Post-September FOMC, UOB's Research expects the Fed to continue the rate cut cycle in the remaining meetings of 2024, where this team forecasts 50-bps cuts for the remainder of 2024 (two 25-bps cuts, one each on November 24 and December 24 FOMC). This team maintains the expectations of 100 bps of cuts in 2025 (one 25-bps cut per quarter).
"We also note Powell’s guidance that the Fed forecasts, while not a plan, nonetheless provide a good starting point for where policymakers see things are going right now," Suan added.
There is a difference between UOB and the Fed forecasts. UOB's terminal rate is projected at 3.25 per cent, which is expected to be reached by early 2026 versus the Fed’s longer-run view of 2.9 per cent.

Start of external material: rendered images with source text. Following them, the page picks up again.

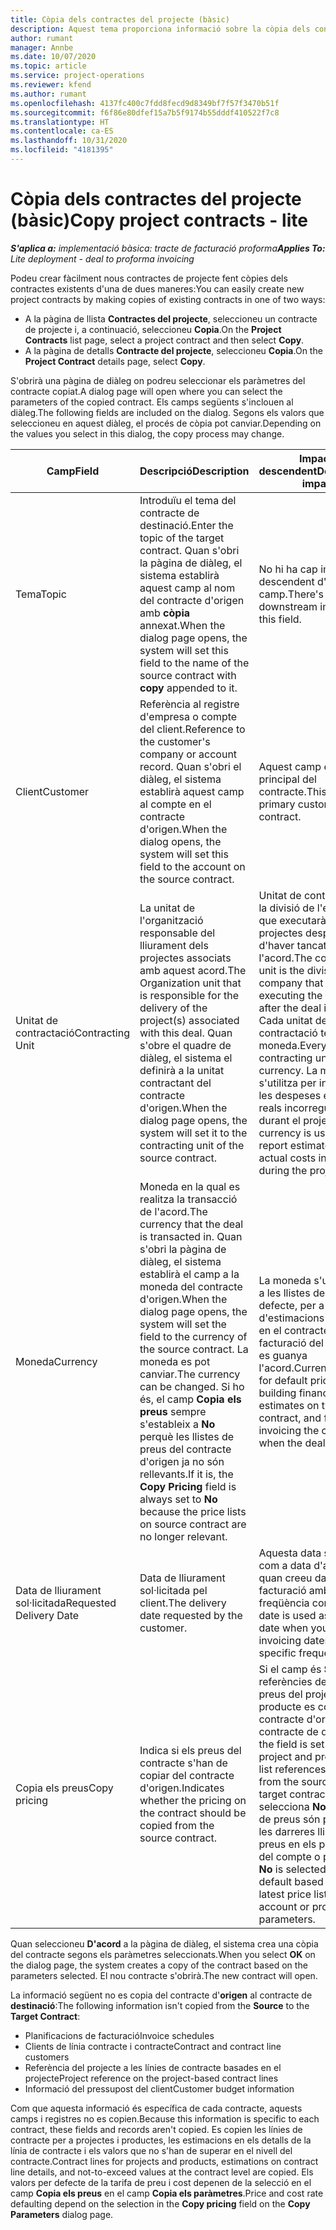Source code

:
 ```yaml
---
title: Còpia dels contractes del projecte (bàsic)
description: Aquest tema proporciona informació sobre la còpia dels contractes de projecte al Project Operations.
author: rumant
manager: Annbe
ms.date: 10/07/2020
ms.topic: article
ms.service: project-operations
ms.reviewer: kfend
ms.author: rumant
ms.openlocfilehash: 4137fc400c7fdd8fecd9d8349bf7f57f3470b51f
ms.sourcegitcommit: f6f86e80dfef15a7b5f9174b55dddf410522f7c8
ms.translationtype: HT
ms.contentlocale: ca-ES
ms.lasthandoff: 10/31/2020
ms.locfileid: "4181395"
---
```

# <a name="copy-project-contracts---lite"></a><span data-ttu-id="02d98-103">Còpia dels contractes del projecte (bàsic)</span><span class="sxs-lookup"><span data-stu-id="02d98-103">Copy project contracts - lite</span></span>

<span data-ttu-id="02d98-104">_**S'aplica a:** implementació bàsica: tracte de facturació proforma_</span><span class="sxs-lookup"><span data-stu-id="02d98-104">_**Applies To:** Lite deployment - deal to proforma invoicing_</span></span>

<span data-ttu-id="02d98-105">Podeu crear fàcilment nous contractes de projecte fent còpies dels contractes existents d'una de dues maneres:</span><span class="sxs-lookup"><span data-stu-id="02d98-105">You can easily create new project contracts by making copies of existing contracts in one of two ways:</span></span> 

  - <span data-ttu-id="02d98-106">A la pàgina de llista **Contractes del projecte**, seleccioneu un contracte de projecte i, a continuació, seleccioneu **Copia**.</span><span class="sxs-lookup"><span data-stu-id="02d98-106">On the **Project Contracts** list page, select a project contract and then select **Copy**.</span></span>
  - <span data-ttu-id="02d98-107">A la pàgina de detalls **Contracte del projecte**, seleccioneu **Copia**.</span><span class="sxs-lookup"><span data-stu-id="02d98-107">On the **Project Contract** details page, select **Copy**.</span></span>

<span data-ttu-id="02d98-108">S'obrirà una pàgina de diàleg on podreu seleccionar els paràmetres del contracte copiat.</span><span class="sxs-lookup"><span data-stu-id="02d98-108">A dialog page will open where you can select the parameters of the copied contract.</span></span> <span data-ttu-id="02d98-109">Els camps següents s'inclouen al diàleg.</span><span class="sxs-lookup"><span data-stu-id="02d98-109">The following fields are included on the dialog.</span></span> <span data-ttu-id="02d98-110">Segons els valors que seleccioneu en aquest diàleg, el procés de còpia pot canviar.</span><span class="sxs-lookup"><span data-stu-id="02d98-110">Depending on the values you select in this dialog, the copy process may change.</span></span>

| <span data-ttu-id="02d98-111">**Camp**</span><span class="sxs-lookup"><span data-stu-id="02d98-111">**Field**</span></span> | <span data-ttu-id="02d98-112">**Descripció**</span><span class="sxs-lookup"><span data-stu-id="02d98-112">**Description**</span></span> | <span data-ttu-id="02d98-113">**Impacte descendent**</span><span class="sxs-lookup"><span data-stu-id="02d98-113">**Downstream impact**</span></span> |
| --- | --- | --- |
| <span data-ttu-id="02d98-114">Tema</span><span class="sxs-lookup"><span data-stu-id="02d98-114">Topic</span></span> | <span data-ttu-id="02d98-115">Introduïu el tema del contracte de destinació.</span><span class="sxs-lookup"><span data-stu-id="02d98-115">Enter the topic of the target contract.</span></span> <span data-ttu-id="02d98-116">Quan s'obri la pàgina de diàleg, el sistema establirà aquest camp al nom del contracte d'origen amb **còpia** annexat.</span><span class="sxs-lookup"><span data-stu-id="02d98-116">When the dialog page opens, the system will set this field to the name of the source contract with **copy** appended to it.</span></span> | <span data-ttu-id="02d98-117">No hi ha cap impacte descendent d'aquest camp.</span><span class="sxs-lookup"><span data-stu-id="02d98-117">There's no downstream impact for this field.</span></span> |
| <span data-ttu-id="02d98-118">Client</span><span class="sxs-lookup"><span data-stu-id="02d98-118">Customer</span></span> | <span data-ttu-id="02d98-119">Referència al registre d'empresa o compte del client.</span><span class="sxs-lookup"><span data-stu-id="02d98-119">Reference to the customer's company or account record.</span></span> <span data-ttu-id="02d98-120">Quan s'obri el diàleg, el sistema establirà aquest camp al compte en el contracte d'origen.</span><span class="sxs-lookup"><span data-stu-id="02d98-120">When the dialog opens, the system will set this field to the account on the source contract.</span></span> | <span data-ttu-id="02d98-121">Aquest camp és el client principal del contracte.</span><span class="sxs-lookup"><span data-stu-id="02d98-121">This field is the primary customer on the contract.</span></span> |
| <span data-ttu-id="02d98-122">Unitat de contractació</span><span class="sxs-lookup"><span data-stu-id="02d98-122">Contracting Unit</span></span> | <span data-ttu-id="02d98-123">La unitat de l'organització responsable del lliurament dels projectes associats amb aquest acord.</span><span class="sxs-lookup"><span data-stu-id="02d98-123">The Organization unit that is responsible for the delivery of the project(s) associated with this deal.</span></span> <span data-ttu-id="02d98-124">Quan s'obre el quadre de diàleg, el sistema el definirà a la unitat contractant del contracte d'origen.</span><span class="sxs-lookup"><span data-stu-id="02d98-124">When the dialog page opens, the system will set it to the contracting unit of the source contract.</span></span> | <span data-ttu-id="02d98-125">Unitat de contractació és la divisió de l'empresa que executarà els projectes després d'haver tancat l'acord.</span><span class="sxs-lookup"><span data-stu-id="02d98-125">The contracting unit is the division of the company that will be executing the projects after the deal is closed.</span></span> <span data-ttu-id="02d98-126">Cada unitat de contractació té una moneda.</span><span class="sxs-lookup"><span data-stu-id="02d98-126">Every contracting unit has a currency.</span></span> <span data-ttu-id="02d98-127">La moneda s'utilitza per informar de les despeses estimades i reals incorregudes durant el projecte.</span><span class="sxs-lookup"><span data-stu-id="02d98-127">This currency is used to report estimated and actual costs incurred during the project.</span></span> |
| <span data-ttu-id="02d98-128">Moneda</span><span class="sxs-lookup"><span data-stu-id="02d98-128">Currency</span></span> | <span data-ttu-id="02d98-129">Moneda en la qual es realitza la transacció de l'acord.</span><span class="sxs-lookup"><span data-stu-id="02d98-129">The currency that the deal is transacted in.</span></span> <span data-ttu-id="02d98-130">Quan s'obri la pàgina de diàleg, el sistema establirà el camp a la moneda del contracte d'origen.</span><span class="sxs-lookup"><span data-stu-id="02d98-130">When the dialog page opens, the system will set the field to the currency of the source contract.</span></span> <span data-ttu-id="02d98-131">La moneda es pot canviar.</span><span class="sxs-lookup"><span data-stu-id="02d98-131">The currency can be changed.</span></span> <span data-ttu-id="02d98-132">Si ho és, el camp **Copia els preus** sempre s'estableix a **No** perquè les llistes de preus del contracte d'origen ja no són rellevants.</span><span class="sxs-lookup"><span data-stu-id="02d98-132">If it is, the **Copy Pricing** field is always set to **No** because the price lists on source contract are no longer relevant.</span></span> | <span data-ttu-id="02d98-133">La moneda s'utilitza per a les llistes de preus per defecte, per a la creació d'estimacions financeres en el contracte i per a la facturació del client quan es guanya l'acord.</span><span class="sxs-lookup"><span data-stu-id="02d98-133">Currency is used for default price lists, for building financial estimates on the contract, and for invoicing the customer when the deal is won.</span></span> |
| <span data-ttu-id="02d98-134">Data de lliurament sol·licitada</span><span class="sxs-lookup"><span data-stu-id="02d98-134">Requested Delivery Date</span></span> | <span data-ttu-id="02d98-135">Data de lliurament sol·licitada pel client.</span><span class="sxs-lookup"><span data-stu-id="02d98-135">The delivery date requested by the customer.</span></span> | <span data-ttu-id="02d98-136">Aquesta data s'utilitza com a data d'acabament quan creeu dates de facturació amb una freqüència concreta.</span><span class="sxs-lookup"><span data-stu-id="02d98-136">This date is used as the end date when you create invoicing dates along a specific frequency.</span></span> |
| <span data-ttu-id="02d98-137">Copia els preus</span><span class="sxs-lookup"><span data-stu-id="02d98-137">Copy pricing</span></span> | <span data-ttu-id="02d98-138">Indica si els preus del contracte s'han de copiar del contracte d'origen.</span><span class="sxs-lookup"><span data-stu-id="02d98-138">Indicates whether the pricing on the contract should be copied from the source contract.</span></span> | <span data-ttu-id="02d98-139">Si el camp és **Sí**, les referències de la llista de preus del projecte i del producte es copien del contracte d'origen al contracte de destinació.</span><span class="sxs-lookup"><span data-stu-id="02d98-139">If the field is set to **Yes**, project and product price list references are copied from the source to the target contract.</span></span> <span data-ttu-id="02d98-140">Si se selecciona **No**, les llistes de preus són per defecte les darreres llistes de preus en els paràmetres del compte o projecte.</span><span class="sxs-lookup"><span data-stu-id="02d98-140">If **No** is selected, price lists default based on the latest price lists on the account or project parameters.</span></span> |

<span data-ttu-id="02d98-141">Quan seleccioneu **D'acord** a la pàgina de diàleg, el sistema crea una còpia del contracte segons els paràmetres seleccionats.</span><span class="sxs-lookup"><span data-stu-id="02d98-141">When you select **OK** on the dialog page, the system creates a copy of the contract based on the parameters selected.</span></span> <span data-ttu-id="02d98-142">El nou contracte s'obrirà.</span><span class="sxs-lookup"><span data-stu-id="02d98-142">The new contract will open.</span></span>

<span data-ttu-id="02d98-143">La informació següent no es copia del contracte d'**origen** al contracte de **destinació**:</span><span class="sxs-lookup"><span data-stu-id="02d98-143">The following information isn't copied from the **Source** to the **Target Contract**:</span></span>

  - <span data-ttu-id="02d98-144">Planificacions de facturació</span><span class="sxs-lookup"><span data-stu-id="02d98-144">Invoice schedules</span></span>
  - <span data-ttu-id="02d98-145">Clients de línia contracte i contracte</span><span class="sxs-lookup"><span data-stu-id="02d98-145">Contract and contract line customers</span></span>
  - <span data-ttu-id="02d98-146">Referència del projecte a les línies de contracte basades en el projecte</span><span class="sxs-lookup"><span data-stu-id="02d98-146">Project reference on the project-based contract lines</span></span>
  - <span data-ttu-id="02d98-147">Informació del pressupost del client</span><span class="sxs-lookup"><span data-stu-id="02d98-147">Customer budget information</span></span>

<span data-ttu-id="02d98-148">Com que aquesta informació és específica de cada contracte, aquests camps i registres no es copien.</span><span class="sxs-lookup"><span data-stu-id="02d98-148">Because this information is specific to each contract, these fields and records aren't copied.</span></span> <span data-ttu-id="02d98-149">Es copien les línies de contracte per a projectes i productes, les estimacions en els detalls de la línia de contracte i els valors que no s'han de superar en el nivell del contracte.</span><span class="sxs-lookup"><span data-stu-id="02d98-149">Contract lines for projects and products, estimations on contract line details, and not-to-exceed values at the contract level are copied.</span></span> <span data-ttu-id="02d98-150">Els valors per defecte de la tarifa de preu i cost depenen de la selecció en el camp **Copia els preus** en el camp **Copia els paràmetres**.</span><span class="sxs-lookup"><span data-stu-id="02d98-150">Price and cost rate defaulting depend on the selection in the **Copy pricing** field on the **Copy Parameters** dialog page.</span></span>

"But the Fed has nudged up the longer-run median view of the FFTR in the last two dot plots, so we will not be surprised that it will be lifted further towards a 3 per cent handle in the subsequent reports, thus likely converging towards our terminal rate projection," he said.
Suan said that despite the impact of the typhoon and a notable rebound in the VND exchange rate since July, UOB's research continues to expect the SBV to maintain its key policy rates for the rest of the year, as the central bank keeps an eye on the upside risks on price pressures.
Overall consumption price index (CPI) rose by 4 per cent on year in August, just slightly below the 4.5 per cent target. Upward pressures on prices may be more intense following the disruptions to agricultural output, as food accounts for 34 per cent of CPI weight.
"The SBV is likely to adopt a more targeted approach to support impacted individuals and businesses in their regions, rather than implementing a broad, nationwide tool such as interest rate cuts. Consequently, we anticipate the SBV to maintain its refinancing rate at the current 4.5 per cent while focusing on facilitating loan growth and other support measures," Suan said.
"However, the bumper 50bps interest rate cut announced by the US Federal Reserve at its Sep meeting may increase the likelihood, and pressures, on the SBV to consider similar policy easing," he added.